Pero se me ocurrió hacer un experimento.

– No se aparte de la pantalla, y observe lo que hace.

Me aproximé a la puerta: pude escuchar el roce en la pared de los dedos de Eva. De pronto, se detuvieron y escuché algo así como los golpes de unos puños.

– ¡Estás ahí, señor De Blacas, sé que estás ahí!

Me aparté un poco.

– ¡Señor De Blacas, te ordeno que abras!

Irina seguía ante la pantalla, con atención casi hipnótica, los movimientos de Eva.

– Le dio como una convulsión cuando usted se acercó.

– ¿Y no será que me huele, como aquel monstruo que la seguía a usted? ¡No puede ser más que eso!

Imaginamos, entre sonrientes y preocupados, una célula secreta que podía elegir entre millones cualquier olor personal.

– ¿Y no descubrirá casualmente el resorte que abre la puerta?

– Usted sabe que es difícil, aunque no imposible.

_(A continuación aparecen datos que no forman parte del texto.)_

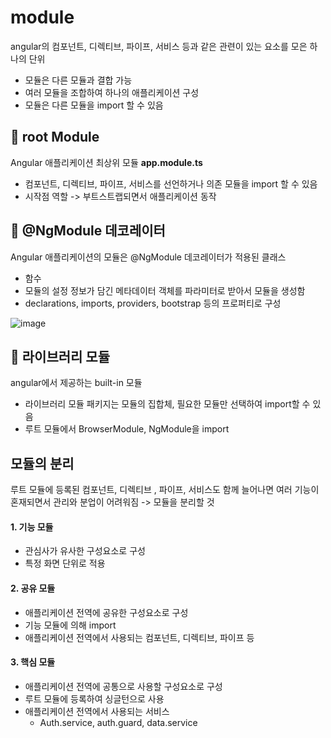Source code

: # module

angular의 컴포넌트, 디렉티브, 파이프, 서비스 등과 같은 관련이 있는 요소를 모은 하나의 단위

- 모듈은 다른 모듈과 결합 가능
- 여러 모듈을 조합하여 하나의 애플리케이션 구성
- 모듈은 다른 모듈을 import 할 수 있음



## 🍏 root Module

Angular 애플리케이션 최상위 모듈   **app.module.ts**

- 컴포넌트, 디렉티브, 파이프, 서비스를 선언하거나 의존 모듈을 import 할 수 있음
- 시작점 역할 -> 부트스트랩되면서 애플리케이션 동작



## 🍏 @NgModule 데코레이터

Angular 애플리케이션의 모듈은 @NgModule 데코레이터가 적용된 클래스

- 함수 
- 모듈의 설정 정보가 담긴 메타데이터 객체를 파라미터로 받아서 모듈을 생성함
- declarations, imports, providers, bootstrap 등의 프로퍼티로 구성

![image](https://user-images.githubusercontent.com/44856614/104426491-5a7d2000-55c5-11eb-9fd2-43eec58f49dc.png)



## 🍏 라이브러리 모듈

angular에서 제공하는 built-in 모듈

- 라이브러리 모듈 패키지는 모듈의 집합체, 필요한 모듈만 선택하여 import할 수 있음
- 루트 모듈에서 BrowserModule, NgModule을 import 



## 모듈의 분리

루트 모듈에 등록된 컴포넌트, 디렉티브 , 파이프, 서비스도 함께 늘어나면 여러 기능이 혼재되면서 관리와 분업이 어려워짐 -> 모듈을 분리할 것

#### 1. 기능 모듈

- 관심사가 유사한 구성요소로 구성
- 특정 화면 단위로 적용

#### 2. 공유 모듈

- 애플리케이션 전역에 공유한 구성요소로 구성
- 기능 모듈에 의해 import
- 애플리케이션 전역에서 사용되는 컴포넌트, 디렉티브, 파이프 등

#### 3. 핵심 모듈

- 애플리케이션 전역에 공통으로 사용할 구성요소로 구성
- 루트 모듈에 등록하여 싱글턴으로 사용
- 애플리케이션 전역에서 사용되는 서비스 
  - Auth.service, auth.guard, data.service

Por otra parte, estoy convencido de que la casualidad es incompatible con la técnica, y ese bicho es pura técnica.

Irina dejó de hablar y apretó mi brazo.

– ¿Y ahora? ¿Qué hace ahora? -me preguntó: después de unos instantes Eva se había arrodillado, y sus manos tentaban la pared a un palmo del suelo.